I always advise our customers to treat a door like a piece of furniture – it needs to be kept inside, at away from extreme heat or cold, without too much moisture – so really you shouldn’t be bringing doors in until after all your wet trades have completed their work
It’s far better to get the product right when it’s needed. Our lead time for doorsets at the moment is four to five weeks, and when a customer calls them off, they can specify when they want them delivered. Unfortunately, we can’t keep hold of them for any length of time, so it does mean robust planning on the part of the site manager.
Installation is perhaps the most pitfall ridden part of the process. The biggest mistake you can make is bringing in people without the right knowledge and skills to install the doors, especially fire doors.
That’s why we always offer training courses if the customer needs them.
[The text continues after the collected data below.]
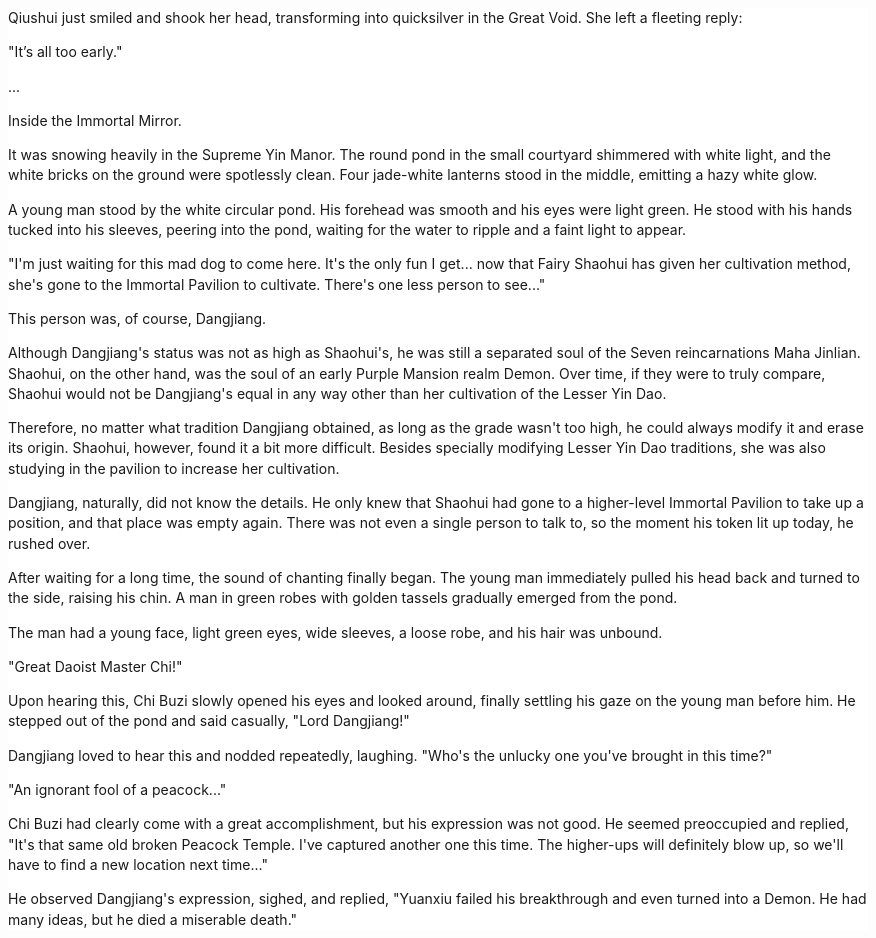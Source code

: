 Qiushui just smiled and shook her head, transforming into quicksilver in the Great Void. She left a fleeting reply:

"It’s all too early."

...

Inside the Immortal Mirror.

It was snowing heavily in the Supreme Yin Manor. The round pond in the small courtyard shimmered with white light, and the white bricks on the ground were spotlessly clean. Four jade-white lanterns stood in the middle, emitting a hazy white glow.

A young man stood by the white circular pond. His forehead was smooth and his eyes were light green. He stood with his hands tucked into his sleeves, peering into the pond, waiting for the water to ripple and a faint light to appear.

"I'm just waiting for this mad dog to come here. It's the only fun I get... now that Fairy Shaohui has given her cultivation method, she's gone to the Immortal Pavilion to cultivate. There's one less person to see..."

This person was, of course, Dangjiang.

Although Dangjiang's status was not as high as Shaohui's, he was still a separated soul of the Seven reincarnations Maha Jinlian. Shaohui, on the other hand, was the soul of an early Purple Mansion realm Demon. Over time, if they were to truly compare, Shaohui would not be Dangjiang's equal in any way other than her cultivation of the Lesser Yin Dao.

Therefore, no matter what tradition Dangjiang obtained, as long as the grade wasn't too high, he could always modify it and erase its origin. Shaohui, however, found it a bit more difficult. Besides specially modifying Lesser Yin Dao traditions, she was also studying in the pavilion to increase her cultivation.

Dangjiang, naturally, did not know the details. He only knew that Shaohui had gone to a higher-level Immortal Pavilion to take up a position, and that place was empty again. There was not even a single person to talk to, so the moment his token lit up today, he rushed over.

After waiting for a long time, the sound of chanting finally began. The young man immediately pulled his head back and turned to the side, raising his chin. A man in green robes with golden tassels gradually emerged from the pond.

The man had a young face, light green eyes, wide sleeves, a loose robe, and his hair was unbound.

"Great Daoist Master Chi!"

Upon hearing this, Chi Buzi slowly opened his eyes and looked around, finally settling his gaze on the young man before him. He stepped out of the pond and said casually, "Lord Dangjiang!"

Dangjiang loved to hear this and nodded repeatedly, laughing. "Who's the unlucky one you've brought in this time?"

"An ignorant fool of a peacock..."

Chi Buzi had clearly come with a great accomplishment, but his expression was not good. He seemed preoccupied and replied, "It's that same old broken Peacock Temple. I've captured another one this time. The higher-ups will definitely blow up, so we'll have to find a new location next time..."

He observed Dangjiang's expression, sighed, and replied, "Yuanxiu failed his breakthrough and even turned into a Demon. He had many ideas, but he died a miserable death."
We’re not there to tell people how to do their jobs, but we can help them do it in such a way that means the doors are signed off by buildings control without an issue.
With the new legislation around fire doors, joinery teams can no longer install and walk away – they need to take responsibility for installing a door correctly, with the correct fire rated components and installation materials, because if someone gets injured, the installation company could find themselves in court as well as the building contractor and the manufacturer of the door.
You need to make sure that the joinery team is competent in installing fire doors, and that means referring to the fire certificate. So many times, we’re only asked for fire certification at the end of the project, but that certificate contains essential information for correct installation. If it specifies a 100mm number 10 screw and you’ve used a 90mm number 8 screw, you’ve just invalidated the fire certification of every single door on that project.
I always say, look at the fire certification before you even open the wrapping of the door. That document goes into every detail, from the fixings you can use, to the foams and mastics to fill the gap between the frame and the wall. There will be some products that specify a minimum gap you can seal, so you do need to check all the information – the devil is in the detail.
Unfortunately, we see work held up on sites on a weekly basis because buildings control has come in and not been able to sign off the doors due to incorrect installation – delaying completion of a project while you reinstall all the doors can have a costly impact.
Fitting fire doors is a skilled job and poor work will always get found out – I remember a case where every single door on a job was condemned a year after completion; because of the way they were fitted, and they all had to be replaced.
Even when it’s not a fire door, you can’t just screw a door into an opening and walk away. We’ve had clients ask us to come and rectify simple issues, like a door drop seal allowing too much light through, but that is the responsibility of the joinery company. They need to know how to correctly adjust door drop seals and door closers. A poor installation job can ruin the look of even the highest spec door, so it’s vital to get that element right too.